Problem details:
Your answer should hold only the lines from the start of the data below through the line with "pro Atom erwartet werden.", copied exactly, with pictures left out.

Rendered images with source text
____________

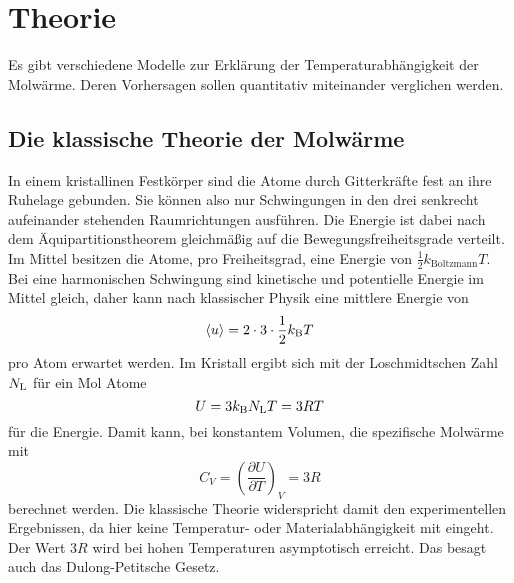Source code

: ﻿\section{Theorie}
\label{sec:Theorie}
Es gibt verschiedene Modelle zur Erklärung der Temperaturabhängigkeit der Molwärme. Deren Vorhersagen sollen quantitativ miteinander verglichen werden.
\subsection{Die klassische Theorie der Molwärme}
In einem kristallinen Festkörper sind die Atome durch Gitterkräfte fest an ihre Ruhelage gebunden. Sie können also nur Schwingungen in den drei senkrecht aufeinander stehenden Raumrichtungen ausführen. Die Energie ist dabei nach dem Äquipartitionstheorem gleichmäßig auf die Bewegungsfreiheitsgrade verteilt. Im Mittel besitzen die Atome, pro Freiheitsgrad, eine Energie von $\frac{1}{2}k_\text{Boltzmann}T$. Bei eine harmonischen Schwingung sind kinetische und potentielle Energie im Mittel gleich, daher kann nach klassischer Physik eine mittlere Energie von
\begin{equation*}
	\langle u \rangle = 2\cdot3\cdot\frac{1}{2}k_\text B T
\end{equation*}
pro Atom erwartet werden.
Im Kristall ergibt sich mit der Loschmidtschen Zahl $N_\text L$ für ein Mol Atome 
\begin{equation*}
	U = 3k_\text B N_\text L T = 3RT
\end{equation*}
für die Energie.
Damit kann, bei konstantem Volumen, die spezifische Molwärme mit
\begin{equation*}
	C_V = \left(\frac{\partial U}{\partial T}\right)_V = 3R
\end{equation*}
berechnet werden.
Die klassische Theorie widerspricht damit den experimentellen Ergebnissen, da hier keine Temperatur- oder Materialabhängigkeit mit eingeht. Der Wert $3R$ wird bei hohen Temperaturen asymptotisch erreicht.
Das besagt auch das Dulong-Petitsche Gesetz.

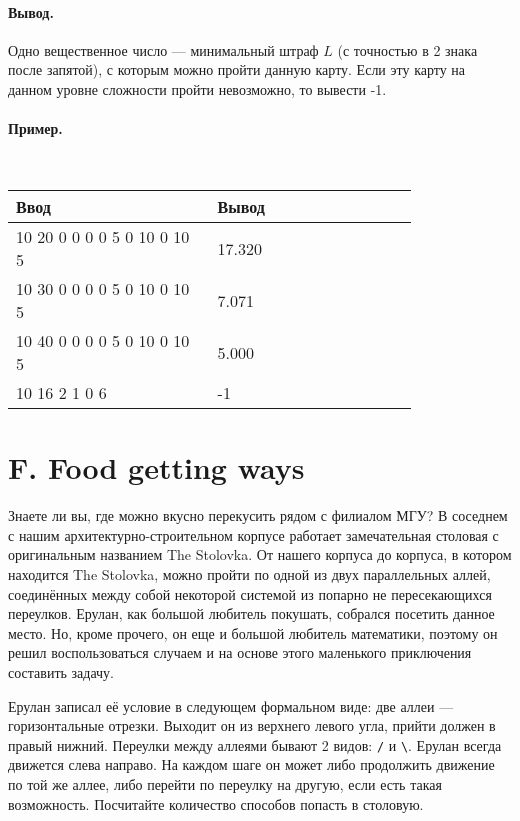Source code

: \documentclass[12pt, a5paper]{article}
\newcommand{\outformat}[1]
{
	\paragraph{Вывод.\\} #1
}
\newcommand{\exampleeee}[8]
{
	\paragraph{Пример.\\}
	{\tt
	\begin{tabular}{|p{0.4\linewidth}|p{0.4\linewidth}|}
	\hline
	Ввод 	& Вывод  	\\
	\hline
	#1 		& #2 		\\
	\hline
	#3		& #4		\\
	\hline
	#5		& #6		\\
	\hline
	#7		& #8		\\
	\hline
	\end{tabular}
	}
}
\begin{document}
\outformat{Одно вещественное число --- минимальный штраф $L$ (с точностью в 2 знака после запятой), с которым можно пройти данную карту. Если эту карту на данном уровне сложности пройти невозможно, то вывести -1.}

\exampleeee{
10 20 \newline
5 \newline
5 0 0 \newline
10 0 0 \newline
10 5 0 \newline
10 10 0 \newline
10 10 5}
{17.320}
{10 30 \newline
5 \newline
5 0 0 \newline
10 0 0 \newline
10 5 0 \newline
10 10 0 \newline
10 10 5}
{7.071}
{10 40 \newline
5 \newline
5 0 0 \newline
10 0 0 \newline
10 5 0 \newline
10 10 0 \newline
10 10 5}
{5.000}
{10 16 \newline
2 \newline
6 2 1 \newline
4 0 6}
{-1}



\section*{F. Food getting ways}

Знаете ли вы, где можно вкусно перекусить рядом с филиалом МГУ? В соседнем с нашим архитектурно\--строительном корпусе работает замечательная столовая с оригинальным названием The Stolovka. От нашего корпуса до корпуса, в котором находится The Stolovka, можно пройти по одной из двух параллельных аллей, соединённых между собой некоторой системой из попарно не пересекающихся переулков. Ерулан, как большой любитель покушать, собрался посетить данное место. Но, кроме прочего, он еще и большой любитель математики, поэтому он решил воспользоваться случаем и на основе этого маленького приключения составить задачу. 




Ерулан записал её условие в следующем формальном виде: две аллеи --- горизонтальные отрезки. Выходит он из верхнего левого угла, прийти должен в правый нижний. Переулки между аллеями бывают 2 видов: {\tt /} и {\tt \textbackslash}. Ерулан всегда движется слева направо. На каждом шаге он может либо продолжить движение по той же аллее, либо перейти по переулку на другую, если есть такая возможность. Посчитайте количество способов попасть в столовую.
\end{document}
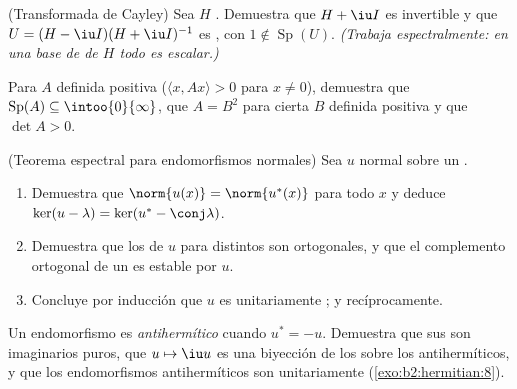 \begin{exercise}[$\star\star$]\label{exo:b2:hermitian:6}
(Transformada de Cayley) Sea $H$ . Demuestra que $H + \iu I$
es invertible y que $U = (H - \iu I)(H + \iu I)^{-1}$ es ,
con $1 \notin \operatorname{Sp}(U)$. \emph{(Trabaja espectralmente:
en una base de  de $H$ todo es escalar.)}
\end{exercise}

\begin{exercise}[$\star\star$]\label{exo:b2:hermitian:7}
Para $A$  definida positiva ($\langle x, Ax\rangle > 0$ para
$x \neq 0$), demuestra que $\operatorname{Sp}(A) \subseteq
\intoo{0}{\infty}$, que $A = B^2$ para cierta $B$  definida
positiva y que $\det A > 0$.
\end{exercise}

\begin{exercise}[$\star\star\star$]\label{exo:b2:hermitian:8}
(Teorema espectral para endomorfismos normales) Sea $u$ normal sobre
un .
\begin{enumerate}
  \item Demuestra que $\norm{u(x)} = \norm{u^*(x)}$ para todo $x$ y
        deduce $\ker(u - \lambda) = \ker(u^* - \conj\lambda)$.
  \item Demuestra que los  de $u$ para
         distintos son ortogonales, y que el
        complemento ortogonal de un  es estable por
        $u$.
  \item Concluye por inducción que $u$ es unitariamente
        ; y recíprocamente.
\end{enumerate}
\end{exercise}

\begin{exercise}[$\star$]\label{exo:b2:hermitian:9}
Un endomorfismo es \emph{antihermítico} cuando $u^* = -u$. Demuestra
que sus  son imaginarios puros, que $u \mapsto \iu u$
es una biyección de los  sobre los
antihermíticos, y que los endomorfismos antihermíticos son
unitariamente  (\cref{exo:b2:hermitian:8}).
\end{exercise}

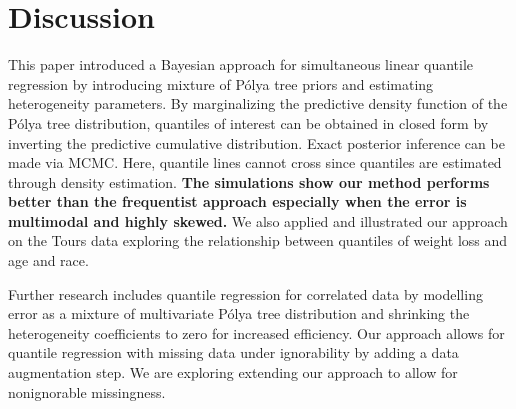 \documentclass[12pt]{article}
\newcommand{\polya}{P\'{o}lya}
\begin{document}
\section{Discussion}
\label{sec:discussion}
This paper introduced a Bayesian approach for simultaneous linear quantile
regression by introducing mixture of \polya{}
tree priors and estimating heterogeneity parameters. By marginalizing
the predictive density function of the \polya{} tree distribution,
quantiles of interest can be obtained in closed form by inverting the
predictive cumulative distribution. Exact posterior inference can
be made via MCMC. Here, quantile lines cannot cross since quantiles
are estimated through density estimation.  {\bf The simulations show our
method performs better than the frequentist approach especially when
the error is multimodal and highly skewed. }  We also applied and
illustrated our approach on the Tours data exploring the relationship
between quantiles of weight loss and age and race.

Further research includes quantile regression for correlated data by
modelling error as a mixture of multivariate \polya{} tree
distribution and shrinking the heterogeneity coefficients to zero for
increased efficiency.
Our approach allows for quantile regression with missing
data under ignorability by adding a data augmentation step.  We are
exploring extending our approach to allow for nonignorable
missingness.



\end{document}
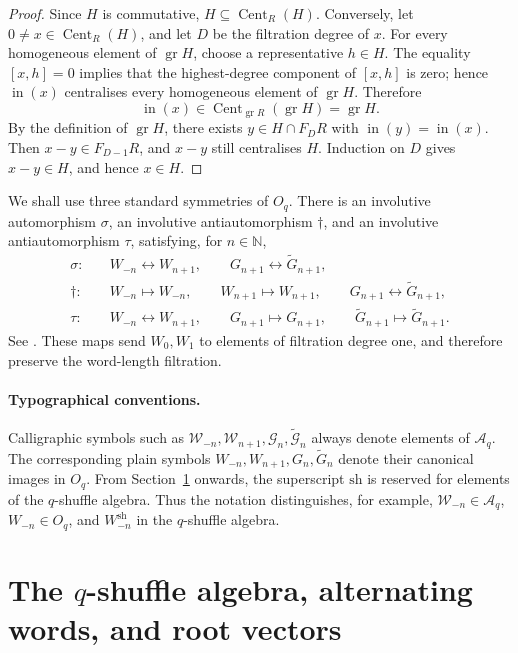 \documentclass[11pt]{extarticle}
\theoremstyle{definition}
\theoremstyle{remark}
\numberwithin{equation}{section}
\newcommand{\N}{\mathbb N}
\newcommand{\Oq}{O_q}
\newcommand{\Aq}{\mathcal A_q}
\newcommand{\gr}{\operatorname{gr}}
\newcommand{\init}{\operatorname{in}}
\newcommand{\sh}{\mathrm{sh}}
\newcommand{\cW}{\mathcal W}
\newcommand{\cG}{\mathcal G}
\newcommand{\ctG}{\widetilde{\mathcal G}}
\DeclareMathOperator{\Cent}{Cent}
\begin{document}
\begin{proof}
Since \(H\) is commutative, \(H\subseteq\Cent_R(H)\).  Conversely, let
\(0\neq x\in\Cent_R(H)\), and let \(D\) be the filtration degree of \(x\).
For every homogeneous element of \(\gr H\), choose a representative
\(h\in H\).  The equality \([x,h]=0\) implies that the highest-degree
component of \([x,h]\) is zero; hence \(\init(x)\) centralises every
homogeneous element of \(\gr H\).  Therefore
\[
        \init(x)\in \Cent_{\gr R}(\gr H)=\gr H .
\]
By the definition of \(\gr H\), there exists \(y\in H\cap F_DR\) with
\(\init(y)=\init(x)\).  Then \(x-y\in F_{D-1}R\), and \(x-y\) still
centralises \(H\).  Induction on \(D\) gives \(x-y\in H\), and hence
\(x\in H\).
\end{proof}

We shall use three standard symmetries of \(\Oq\).  There is an involutive
automorphism \(\sigma\), an involutive antiautomorphism \(\dagger\), and an
involutive antiautomorphism \(\tau\), satisfying, for \(n\in\N\),
\begin{align*}
\sigma:&\quad
 W_{-n}\leftrightarrow W_{n+1},
 \qquad
 G_{n+1}\leftrightarrow\widetilde G_{n+1},\\
\dagger:&\quad
 W_{-n}\mapsto W_{-n},
 \qquad
 W_{n+1}\mapsto W_{n+1},
 \qquad
 G_{n+1}\leftrightarrow\widetilde G_{n+1},\\
\tau:&\quad
 W_{-n}\leftrightarrow W_{n+1},
 \qquad
 G_{n+1}\mapsto G_{n+1},
 \qquad
 \widetilde G_{n+1}\mapsto\widetilde G_{n+1}.
\end{align*}
See \cite[Definitions~3.4--3.6 and Theorem~11.6]{Terwilliger2022OqACE}.
These maps send \(W_0,W_1\) to elements of filtration degree one, and
therefore preserve the word-length filtration.

\paragraph{Typographical conventions.}
Calligraphic symbols such as
\(\cW_{-n},\cW_{n+1},\cG_n,\ctG_n\) always denote elements of \(\Aq\).
The corresponding plain symbols
\(W_{-n},W_{n+1},G_n,\widetilde G_n\) denote their canonical images in
\(\Oq\).  From Section~\ref{sec:qshuffle} onwards, the superscript
\(\sh\) is reserved for elements of the \(q\)-shuffle algebra.  Thus the
notation distinguishes, for example, \(\cW_{-n}\in\Aq\),
\(W_{-n}\in\Oq\), and \(W_{-n}^{\sh}\) in the \(q\)-shuffle algebra.




\section{The \texorpdfstring{$q$}{q}-shuffle algebra, alternating words, and root vectors}
\label{sec:qshuffle}
\end{document}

____________

Solution to this exercise:
Source code

: ﻿\section{Theorie}
\label{sec:Theorie}
Es gibt verschiedene Modelle zur Erklärung der Temperaturabhängigkeit der Molwärme. Deren Vorhersagen sollen quantitativ miteinander verglichen werden.
\subsection{Die klassische Theorie der Molwärme}
In einem kristallinen Festkörper sind die Atome durch Gitterkräfte fest an ihre Ruhelage gebunden. Sie können also nur Schwingungen in den drei senkrecht aufeinander stehenden Raumrichtungen ausführen. Die Energie ist dabei nach dem Äquipartitionstheorem gleichmäßig auf die Bewegungsfreiheitsgrade verteilt. Im Mittel besitzen die Atome, pro Freiheitsgrad, eine Energie von $\frac{1}{2}k_\text{Boltzmann}T$. Bei eine harmonischen Schwingung sind kinetische und potentielle Energie im Mittel gleich, daher kann nach klassischer Physik eine mittlere Energie von
\begin{equation*}
	\langle u \rangle = 2\cdot3\cdot\frac{1}{2}k_\text B T
\end{equation*}
pro Atom erwartet werden.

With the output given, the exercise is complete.